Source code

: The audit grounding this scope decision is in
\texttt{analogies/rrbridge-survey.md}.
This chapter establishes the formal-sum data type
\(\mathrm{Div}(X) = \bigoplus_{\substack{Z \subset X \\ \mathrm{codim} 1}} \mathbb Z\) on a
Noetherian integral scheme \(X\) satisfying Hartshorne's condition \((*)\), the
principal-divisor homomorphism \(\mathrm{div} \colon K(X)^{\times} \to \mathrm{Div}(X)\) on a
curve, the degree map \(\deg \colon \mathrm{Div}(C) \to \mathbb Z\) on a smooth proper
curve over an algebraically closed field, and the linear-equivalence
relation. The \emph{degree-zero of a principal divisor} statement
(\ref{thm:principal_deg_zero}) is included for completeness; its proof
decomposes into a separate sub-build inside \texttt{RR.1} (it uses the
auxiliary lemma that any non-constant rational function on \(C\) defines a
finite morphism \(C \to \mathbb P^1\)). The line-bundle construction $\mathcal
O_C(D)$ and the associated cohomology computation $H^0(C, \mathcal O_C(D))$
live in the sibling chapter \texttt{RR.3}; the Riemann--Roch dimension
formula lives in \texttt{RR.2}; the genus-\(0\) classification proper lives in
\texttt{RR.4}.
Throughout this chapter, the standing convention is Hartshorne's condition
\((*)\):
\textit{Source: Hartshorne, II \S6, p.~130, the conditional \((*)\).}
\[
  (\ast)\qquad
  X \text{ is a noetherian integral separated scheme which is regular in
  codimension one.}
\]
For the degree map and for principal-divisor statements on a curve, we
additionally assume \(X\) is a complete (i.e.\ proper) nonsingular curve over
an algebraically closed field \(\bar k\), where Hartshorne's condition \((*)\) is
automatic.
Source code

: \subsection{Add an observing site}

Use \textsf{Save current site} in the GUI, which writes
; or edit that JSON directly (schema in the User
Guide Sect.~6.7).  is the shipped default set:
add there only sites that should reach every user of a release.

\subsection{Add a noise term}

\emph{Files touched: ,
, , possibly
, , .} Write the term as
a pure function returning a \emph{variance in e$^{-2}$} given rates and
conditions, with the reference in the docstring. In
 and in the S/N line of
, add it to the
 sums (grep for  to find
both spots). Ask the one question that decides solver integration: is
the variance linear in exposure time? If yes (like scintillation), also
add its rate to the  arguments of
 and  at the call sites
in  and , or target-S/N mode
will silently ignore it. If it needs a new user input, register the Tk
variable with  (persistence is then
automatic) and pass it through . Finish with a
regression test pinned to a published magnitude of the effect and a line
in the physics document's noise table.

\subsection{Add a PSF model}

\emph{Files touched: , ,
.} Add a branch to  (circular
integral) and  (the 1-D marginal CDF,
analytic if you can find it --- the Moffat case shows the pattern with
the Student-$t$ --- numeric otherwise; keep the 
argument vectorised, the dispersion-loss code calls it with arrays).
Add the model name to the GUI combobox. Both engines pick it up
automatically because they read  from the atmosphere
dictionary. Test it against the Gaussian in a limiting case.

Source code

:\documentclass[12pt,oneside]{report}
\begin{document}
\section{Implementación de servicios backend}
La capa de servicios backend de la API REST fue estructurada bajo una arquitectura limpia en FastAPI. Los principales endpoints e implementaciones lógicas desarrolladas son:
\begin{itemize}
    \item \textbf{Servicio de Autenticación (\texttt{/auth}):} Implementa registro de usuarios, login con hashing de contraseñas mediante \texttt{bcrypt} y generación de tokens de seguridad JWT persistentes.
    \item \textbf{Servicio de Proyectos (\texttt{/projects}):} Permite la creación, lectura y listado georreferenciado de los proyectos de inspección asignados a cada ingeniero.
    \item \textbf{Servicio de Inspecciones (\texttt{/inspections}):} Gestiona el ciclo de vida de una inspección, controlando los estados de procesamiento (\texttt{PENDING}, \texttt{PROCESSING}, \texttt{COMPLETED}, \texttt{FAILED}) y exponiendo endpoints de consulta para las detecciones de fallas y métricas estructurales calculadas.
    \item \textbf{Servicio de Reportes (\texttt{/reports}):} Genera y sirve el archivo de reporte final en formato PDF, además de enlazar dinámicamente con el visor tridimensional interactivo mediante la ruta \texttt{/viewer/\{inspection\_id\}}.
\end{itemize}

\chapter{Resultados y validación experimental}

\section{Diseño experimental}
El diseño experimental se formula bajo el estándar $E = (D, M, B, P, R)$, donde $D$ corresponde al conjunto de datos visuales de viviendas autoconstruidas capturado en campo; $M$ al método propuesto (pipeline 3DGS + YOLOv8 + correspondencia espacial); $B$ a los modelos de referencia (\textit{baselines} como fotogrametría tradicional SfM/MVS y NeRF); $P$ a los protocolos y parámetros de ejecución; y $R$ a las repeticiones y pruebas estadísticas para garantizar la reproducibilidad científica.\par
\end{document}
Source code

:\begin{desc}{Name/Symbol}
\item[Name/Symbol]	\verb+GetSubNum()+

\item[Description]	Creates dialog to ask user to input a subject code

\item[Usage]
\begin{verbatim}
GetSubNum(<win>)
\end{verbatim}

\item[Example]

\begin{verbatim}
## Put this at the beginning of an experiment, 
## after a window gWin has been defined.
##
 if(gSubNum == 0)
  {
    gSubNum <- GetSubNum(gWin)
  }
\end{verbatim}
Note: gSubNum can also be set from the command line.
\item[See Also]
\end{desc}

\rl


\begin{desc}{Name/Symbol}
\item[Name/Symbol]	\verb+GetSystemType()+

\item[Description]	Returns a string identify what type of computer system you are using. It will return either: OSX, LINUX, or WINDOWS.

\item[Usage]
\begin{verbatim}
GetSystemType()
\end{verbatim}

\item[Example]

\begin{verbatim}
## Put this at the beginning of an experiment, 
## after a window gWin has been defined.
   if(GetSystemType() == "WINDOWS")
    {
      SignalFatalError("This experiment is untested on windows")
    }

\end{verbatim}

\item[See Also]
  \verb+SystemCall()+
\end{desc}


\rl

Work instructions -> Repeat the entries exactly, leaving nothing out.

Exercise response ->
Source code

: The audit grounding this scope decision is in
\texttt{analogies/rrbridge-survey.md}.
This chapter establishes the formal-sum data type
\(\mathrm{Div}(X) = \bigoplus_{\substack{Z \subset X \\ \mathrm{codim} 1}} \mathbb Z\) on a
Noetherian integral scheme \(X\) satisfying Hartshorne's condition \((*)\), the
principal-divisor homomorphism \(\mathrm{div} \colon K(X)^{\times} \to \mathrm{Div}(X)\) on a
curve, the degree map \(\deg \colon \mathrm{Div}(C) \to \mathbb Z\) on a smooth proper
curve over an algebraically closed field, and the linear-equivalence
relation. The \emph{degree-zero of a principal divisor} statement
(\ref{thm:principal_deg_zero}) is included for completeness; its proof
decomposes into a separate sub-build inside \texttt{RR.1} (it uses the
auxiliary lemma that any non-constant rational function on \(C\) defines a
finite morphism \(C \to \mathbb P^1\)). The line-bundle construction $\mathcal
O_C(D)$ and the associated cohomology computation $H^0(C, \mathcal O_C(D))$
live in the sibling chapter \texttt{RR.3}; the Riemann--Roch dimension
formula lives in \texttt{RR.2}; the genus-\(0\) classification proper lives in
\texttt{RR.4}.
Throughout this chapter, the standing convention is Hartshorne's condition
\((*)\):
\textit{Source: Hartshorne, II \S6, p.~130, the conditional \((*)\).}
\[
  (\ast)\qquad
  X \text{ is a noetherian integral separated scheme which is regular in
  codimension one.}
\]
For the degree map and for principal-divisor statements on a curve, we
additionally assume \(X\) is a complete (i.e.\ proper) nonsingular curve over
an algebraically closed field \(\bar k\), where Hartshorne's condition \((*)\) is
automatic.
Source code

: \subsection{Add an observing site}

Use \textsf{Save current site} in the GUI, which writes
; or edit that JSON directly (schema in the User
Guide Sect.~6.7).  is the shipped default set:
add there only sites that should reach every user of a release.

\subsection{Add a noise term}

\emph{Files touched: ,
, , possibly
, , .} Write the term as
a pure function returning a \emph{variance in e$^{-2}$} given rates and
conditions, with the reference in the docstring. In
 and in the S/N line of
, add it to the
 sums (grep for  to find
both spots). Ask the one question that decides solver integration: is
the variance linear in exposure time? If yes (like scintillation), also
add its rate to the  arguments of
 and  at the call sites
in  and , or target-S/N mode
will silently ignore it. If it needs a new user input, register the Tk
variable with  (persistence is then
automatic) and pass it through . Finish with a
regression test pinned to a published magnitude of the effect and a line
in the physics document's noise table.

\subsection{Add a PSF model}

\emph{Files touched: , ,
.} Add a branch to  (circular
integral) and  (the 1-D marginal CDF,
analytic if you can find it --- the Moffat case shows the pattern with
the Student-$t$ --- numeric otherwise; keep the 
argument vectorised, the dispersion-loss code calls it with arrays).
Add the model name to the GUI combobox. Both engines pick it up
automatically because they read  from the atmosphere
dictionary. Test it against the Gaussian in a limiting case.

Source code

:\documentclass[12pt,oneside]{report}
\begin{document}
\section{Implementación de servicios backend}
La capa de servicios backend de la API REST fue estructurada bajo una arquitectura limpia en FastAPI. Los principales endpoints e implementaciones lógicas desarrolladas son:
\begin{itemize}
    \item \textbf{Servicio de Autenticación (\texttt{/auth}):} Implementa registro de usuarios, login con hashing de contraseñas mediante \texttt{bcrypt} y generación de tokens de seguridad JWT persistentes.
    \item \textbf{Servicio de Proyectos (\texttt{/projects}):} Permite la creación, lectura y listado georreferenciado de los proyectos de inspección asignados a cada ingeniero.
    \item \textbf{Servicio de Inspecciones (\texttt{/inspections}):} Gestiona el ciclo de vida de una inspección, controlando los estados de procesamiento (\texttt{PENDING}, \texttt{PROCESSING}, \texttt{COMPLETED}, \texttt{FAILED}) y exponiendo endpoints de consulta para las detecciones de fallas y métricas estructurales calculadas.
    \item \textbf{Servicio de Reportes (\texttt{/reports}):} Genera y sirve el archivo de reporte final en formato PDF, además de enlazar dinámicamente con el visor tridimensional interactivo mediante la ruta \texttt{/viewer/\{inspection\_id\}}.
\end{itemize}

\chapter{Resultados y validación experimental}

\section{Diseño experimental}
El diseño experimental se formula bajo el estándar $E = (D, M, B, P, R)$, donde $D$ corresponde al conjunto de datos visuales de viviendas autoconstruidas capturado en campo; $M$ al método propuesto (pipeline 3DGS + YOLOv8 + correspondencia espacial); $B$ a los modelos de referencia (\textit{baselines} como fotogrametría tradicional SfM/MVS y NeRF); $P$ a los protocolos y parámetros de ejecución; y $R$ a las repeticiones y pruebas estadísticas para garantizar la reproducibilidad científica.\par
\end{document}
Source code

:\begin{desc}{Name/Symbol}
\item[Name/Symbol]	\verb+GetSubNum()+

\item[Description]	Creates dialog to ask user to input a subject code

\item[Usage]
\begin{verbatim}
GetSubNum(<win>)
\end{verbatim}

\item[Example]

\begin{verbatim}
## Put this at the beginning of an experiment, 
## after a window gWin has been defined.
##
 if(gSubNum == 0)
  {
    gSubNum <- GetSubNum(gWin)
  }
\end{verbatim}
Note: gSubNum can also be set from the command line.
\item[See Also]
\end{desc}

\rl


\begin{desc}{Name/Symbol}
\item[Name/Symbol]	\verb+GetSystemType()+

\item[Description]	Returns a string identify what type of computer system you are using. It will return either: OSX, LINUX, or WINDOWS.

\item[Usage]
\begin{verbatim}
GetSystemType()
\end{verbatim}

\item[Example]

\begin{verbatim}
## Put this at the beginning of an experiment, 
## after a window gWin has been defined.
   if(GetSystemType() == "WINDOWS")
    {
      SignalFatalError("This experiment is untested on windows")
    }

\end{verbatim}

\item[See Also]
  \verb+SystemCall()+
\end{desc}


\rl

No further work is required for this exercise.